In England high military officials and diplomats formed a welcoming committee, headed by the Prince of Wales. Members of this select committee and other royalty always accompanied Hirohito on official visits and ceremonies. The high points of his visit to Britain included a three-night stay in Buckingham Palace, speeches at London’s Guildhall and Mansion House, visits to numerous British military facilities (where he sometimes wore the uniform of a British army general), visits to both houses of Parliament, the British Museum, the prime minister’s mansion at Chequers, the towns of Windsor and Oxford, the universities of Oxford, Cambridge and Edinburgh, a three-day stay at the castle of the duke of Atholl in Scotland, and a tour of Manchester and the Midlands industrial region.
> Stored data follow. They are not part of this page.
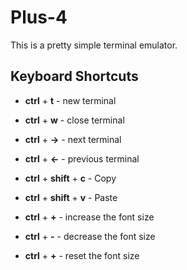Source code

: # Plus-4

This is a pretty simple terminal emulator.

## Keyboard Shortcuts

 - **ctrl** + **t** - new terminal
 - **ctrl** + **w** - close terminal
 - **ctrl** + **→** - next terminal
 - **ctrl** + **←** - previous terminal

 - **ctrl** + **shift** + **c** - Copy
 - **ctrl** + **shift** + **v** - Paste

 - **ctrl** + **+** - increase the font size
 - **ctrl** + **-** - decrease the font size
 - **ctrl** + **+** - reset the font size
The French leg of his tour (which began on May 31 and was divided into two periods of ten and sixteen days each) gave him considerably more freedom than he had been able to enjoy in monarchist Britain. On his first day in Paris, he visited stores and the Eiffel Tower, where he ordered Captain Yamamoto to purchase miniature Eiffel Towers as gifts for his fiancée, Princess Nagako, and for his brothers.49 Later he toured the Louvre and visited the parliament, the Sorbonne, and the Invalides. He also spent much time while in republican France touring battlefields, military schools, and observing French army maneuvers in the company of Generals Foch and Joffre, and Marshal Pétain. He visited more war monuments and battlefields while in Belgium (June 10–15), as the guest of King Albert I. In the Netherlands (June 15–20), he toured Amsterdam, The Hague, and Rotterdam and was feted at numerous official ceremonies and banquets, including one hosted by Queen Wilhelmina, who later wrote his father a warm letter about the prince’s visit. En route to Paris from The Hague, on June 20, his train stopped in eastern Belgium so that he could visit the city of Liège and tour yet another World War I battlefield. The second phase of his French visit took him to cities in eastern and southeastern France, where on July 8 he reboarded the Katori at Toulon and headed for Italy.
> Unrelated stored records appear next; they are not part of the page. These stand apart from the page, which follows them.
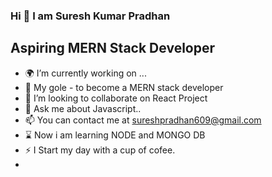 ### Hi 👋 I am Suresh Kumar Pradhan

## Aspiring MERN Stack Developer

- :earth_africa: I’m currently working on ...
- :dart: My gole - to become a MERN stack developer
- 👯 I’m looking to collaborate on React Project
- 💬 Ask me about Javascript..
- 📫 You can contact me at sureshpradhan609@gmail.com
- :hourglass:	Now i am learning NODE and MONGO DB
- ⚡ I Start my day with a cup of cofee.
-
Hirohito arrived in Italy—a country with a large nobility but an insecure monarchy—on July 10, 1921, some fifteen months before Mussolini and the Fascists came to power. He spent eight days visiting Naples, Rome, and Pompeii, often in the company of his guide, King Victor Emmanuel III, soon to be a keen admirer of Mussolini. On July 15 and 16, while staying in Victor Emmanuel’s palace, Hirohito removed his military medals and decorations and twice visited the Vatican, where he exchanged greetings with Benedict XV, the pope who had attempted unsuccessfully to mediate a settlement of World War I and later defended the kaiser from the threat of a war crimes trial. For the remainder of his Italian stay Hirohito attended the usual ceremonial functions, visited patriotic war monuments, and observed a sports tournament held under the auspices of the Italian military, then already under the influence of Mussolini’s Fascist movement.
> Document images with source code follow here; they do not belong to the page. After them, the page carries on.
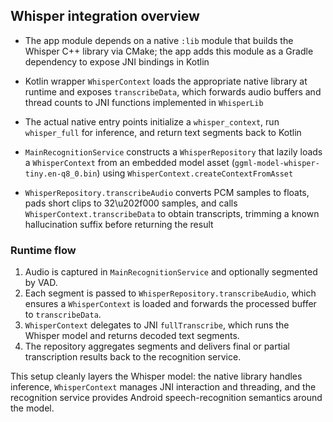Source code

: ## Whisper integration overview

- The app module depends on a native `:lib` module that builds the Whisper C++ library via CMake; the app adds this module as a Gradle dependency to expose JNI bindings in Kotlin

- Kotlin wrapper `WhisperContext` loads the appropriate native library at runtime and exposes `transcribeData`, which forwards audio buffers and thread counts to JNI functions implemented in `WhisperLib`

- The actual native entry points initialize a `whisper_context`, run `whisper_full` for inference, and return text segments back to Kotlin

- `MainRecognitionService` constructs a `WhisperRepository` that lazily loads a `WhisperContext` from an embedded model asset (`ggml-model-whisper-tiny.en-q8_0.bin`) using `WhisperContext.createContextFromAsset`

- `WhisperRepository.transcribeAudio` converts PCM samples to floats, pads short clips to 32\u202f000 samples, and calls `WhisperContext.transcribeData` to obtain transcripts, trimming a known hallucination suffix before returning the result

### Runtime flow
1. Audio is captured in `MainRecognitionService` and optionally segmented by VAD.
2. Each segment is passed to `WhisperRepository.transcribeAudio`, which ensures a `WhisperContext` is loaded and forwards the processed buffer to `transcribeData`.
3. `WhisperContext` delegates to JNI `fullTranscribe`, which runs the Whisper model and returns decoded text segments.
4. The repository aggregates segments and delivers final or partial transcription results back to the recognition service.

This setup cleanly layers the Whisper model: the native library handles inference, `WhisperContext` manages JNI interaction and threading, and the recognition service provides Android speech-recognition semantics around the model.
On the return voyage to Japan, which began on July 18, Hirohito did little sightseeing as the Katori retraced its course through the Suez Canal and the Indian Ocean to Singapore. Only when his ship anchored to take on coal at Cam Ranh Bay in French Indochina did he go ashore to walk in the tropical forests and later to ride in a motorcar along the newly constructed Highway Number 1, which ran parallel to the railroad linking Hanoi and Saigon. On August 25 the Katori finally departed Cam Ranh Bay for Tateyama, Chiba prefecture, arriving there on September 2. The next day it steamed into Yokohama Harbor, where Prime Minister Hara rode out in a boat to greet the prince personally aboard the Katori, while his cabinet and members of the imperial family waited at dockside.50 Although it remained for Hirohito to make reports to his parents and to the spirits of his imperial ancestors, he had successfully completed the government’s first public relations campaign to counter popular perception of the imperial house’s decline.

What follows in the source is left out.